Other than a tenuous link to my previous video on compounding, the only reason that I am showing this video is because of this guy’s uncanny similarity to a famous physicist, Julius Sumner Miller, who graced our television screens with his quirky mix of science and entertainment when I was still growing up [AJC: yes, we did have televisions, even when I was a child 🙂 ] …
… not the only reason, because this video also shows you the power of the rule of 70.
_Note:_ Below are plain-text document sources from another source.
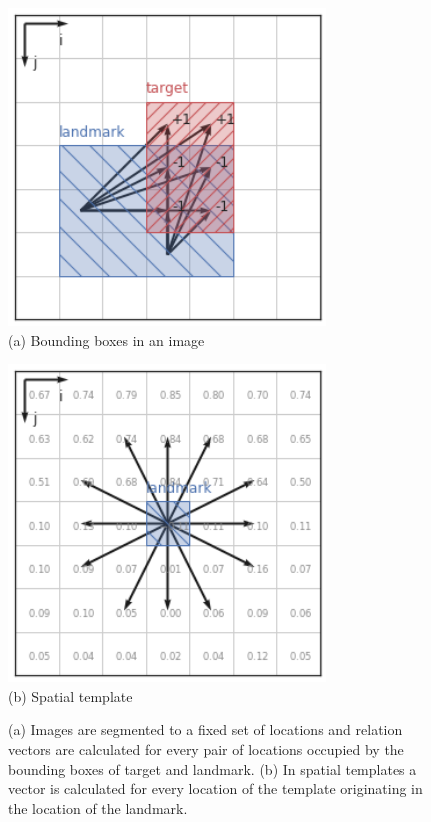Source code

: \begin{figure}
	\centering
	\begin{minipage}{0.5\textwidth}
		\centering
		\includegraphics[width=0.75\textwidth]{studies/sc2020/figures/target_landmark_arrows.png}\\
		(a) Bounding boxes in an image
	\end{minipage}%
	\begin{minipage}{0.5\textwidth}
		\centering
		\includegraphics[width=0.75\textwidth]{studies/sc2020/figures/target_landmark_arrows_spt.png}\\
		(b) Spatial template %
	\end{minipage}%
	\caption{(a) Images are segmented to a fixed set of locations
          and relation vectors are calculated for every pair of
          locations occupied by the bounding boxes of target and
          landmark. (b) In spatial templates a vector is calculated
          for every location of the template originating in the
          location of the landmark.  } \label{sc2020:fig:bbox_vecs}
\end{figure}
Before you get too excited with the power of compounding, just remember that each doubling (at the 7% compounding rate that he is talking about) takes approx. 10 years:
– in 40 years, you double your money 4 times; so if you start with $100k, you end up with $1.6 million,
– if inflation runs at 4%, this also means your $1.6 million is only ‘worth’Â (because this causes your money’s value to halve every 70 / 4 = 17.5 years) a bit less than $400k
… sorry, but when you’re working in 10 year chunks, time really begins to get the best of a single human being’s working life 😉
PS the very first computer program that I ever wrote – on paper tape, with holes punched in it – was to calculate the grain of rice-on-chessboard story that is mentioned here 🙂
PPS I know of this rule as the Rule of 72 … perhaps 70 is easier to remember? In any event, it makes not a great deal of difference over a decade …
That’s the problem with most retirement plans. I figure I’ll be lucky to still want to be able to do the things I want to do now if I can make it to retirement. That’s why I, and everyone else, would like to have a 7million7year plan of my own. Right now it’s betting on the lottery.